One of the first journal entries I ever wrote as a child, was of a trip with my mother to Haw Par Villa. I was four-years old in 1991 and Haw Par Villa was one of the most popular theme parks in Singapore. It was the Resorts World of the 1980s – a place where kids would visit and return to school with stories to overwhelm their friends the next day.
Aside from the slow boat ride entering the Dragon’s Mouth through a 60-metre long trail to visit the dioramas of the “Ten Courts of Hell”, there was also a rollercoaster-flume ride that could possibly be the most adrenaline-pumping ride of that time. Visitors would sit in a flume that meanders past “mountains” and through “rivers”, climaxing at a huge drop at the end where the flume finally splashes into a pool of water. What’s also unforgettable is the amphitheater which hosts regular performances of mystical Chinese legends adapted into English. “The play was about mother-earth and her children of the different elements. They tried to find harmony with each other for peace in the universe,” the four-year-old me noted in my journal. I could still remember running down the theatre stairs, trying to steal a touch of the performers’ costume.
Still vivid in my mind was also the long queue for visitors to have their photographs taken dressed in fancy ancient Chinese costumes. I pestered my mother to let me have a photo taken in a princess costume. My frugal mother found two-dollars too costly during that time, and a staged photograph was too impractical for keep-sake. “It would be better if we took the photographs ourselves,” she responded. I agreed and left Haw Par Villa more than satisfied. Who knew more than twenty-four years later, my mother’s words proved right!
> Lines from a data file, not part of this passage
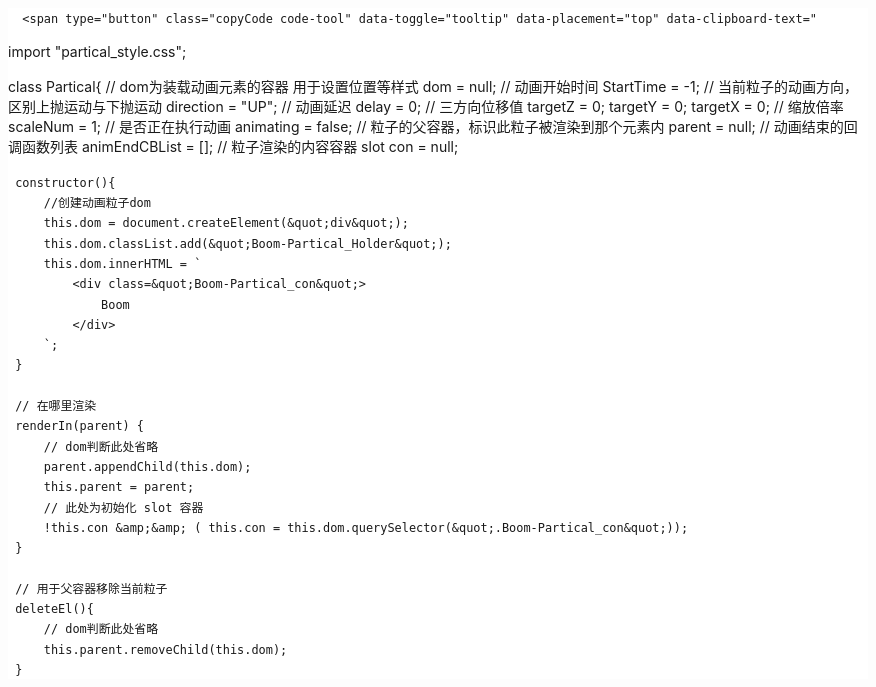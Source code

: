       <span type="button" class="copyCode code-tool" data-toggle="tooltip" data-placement="top" data-clipboard-text=" 
 import &quot;partical_style.css&quot;;
 
 class Partical{
     // dom为装载动画元素的容器 用于设置位置等样式
     dom = null;
     // 动画开始时间
     StartTime = -1;
     // 当前粒子的动画方向，区别上抛运动与下抛运动
     direction = &quot;UP&quot;;
     // 动画延迟
     delay = 0;
     // 三方向位移值
     targetZ = 0;
     targetY = 0;
     targetX = 0;
     // 缩放倍率
     scaleNum = 1;
     // 是否正在执行动画
     animating = false;
     // 粒子的父容器，标识此粒子被渲染到那个元素内
     parent = null;
     // 动画结束的回调函数列表
     animEndCBList = [];
     // 粒子渲染的内容容器 slot
     con = null;
     
     constructor(){
         //创建动画粒子dom
         this.dom = document.createElement(&quot;div&quot;);
         this.dom.classList.add(&quot;Boom-Partical_Holder&quot;);
         this.dom.innerHTML = `
             <div class=&quot;Boom-Partical_con&quot;>
                 Boom
             </div>
         `;
     }
     
     // 在哪里渲染
     renderIn(parent) {
         // dom判断此处省略
         parent.appendChild(this.dom);
         this.parent = parent;
         // 此处为初始化 slot 容器
         !this.con &amp;&amp; ( this.con = this.dom.querySelector(&quot;.Boom-Partical_con&quot;));
     }
     
     // 用于父容器移除当前粒子
     deleteEl(){
         // dom判断此处省略
         this.parent.removeChild(this.dom);
     }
As we took out photographs from my family photo album for Singapore Snaps, wonderful memories of my childhood came pouring back.
Like a wild card, the Singapore Snaps team had found hundreds of photographs that other families took at Haw Par Villa over the years. Seeing how this collection of photographs document and depict the park through time, these photographs are definitely one of the best tokens from the theme park in its heyday.
Though its dioramas portray mainly Chinese legends and folklore relating to Confucian values, Singaporeans from different heritages visited Haw Par Villa. It was a place for families and friends to gather and spend quality time with each other. There is no doubt Haw Par Villa captured our imaginations, and is a surrealistic yet fantastical escape from the city life.
Despite all the past celebratory moments Singaporeans had partaken at Haw Par Villa, this iconic attraction today, has been forgotten and even misunderstood. “Haw Par Villa, Singapore: the theme park made in hell” titles an article on “The Guardian”, a British newspaper. It highlights the bizarre and gruesomeness of the subjects depicted by the dioramas. A lot of which, are taken out of context. In reference to the sculpture where a young lady is breast-feeding an elderly, through unknowing eyes it might look shockingly pornographic. But what was meant to be conveyed through this act is filial piety. In medicine scarcity situations, breast milk has nutrients which strengthen the immune system, and for the young to provide this to the elderly is a commendable act of filial piety. Of course, filial piety means different matters in this day and age, and between the Eastern and Western cultures. But what needs to be highlighted is that these images sit in large and complex discourse of Chinese, or even more specifically diasporic Chinese, beliefs. Beyond being artefacts to gawk at, Haw Par Villa is an expression of a desire to impart values.
In the personal histories of its creators Aw Boon Haw and Aw Boon Par, Haw Par Villa is also a manifestation of love and brotherhood. It is apt that the park’s program is currently under the custody of Latent Spaces, a contemporary art group fronted by twin brothers, Chun Kai Qun and Chun Kai Feng. Can Haw Par Villa continue to give new meaning to Singaporeans and its visitors beyond its histories? Rejuvenating it as another theme park will seem challenging, Art will perhaps be its future.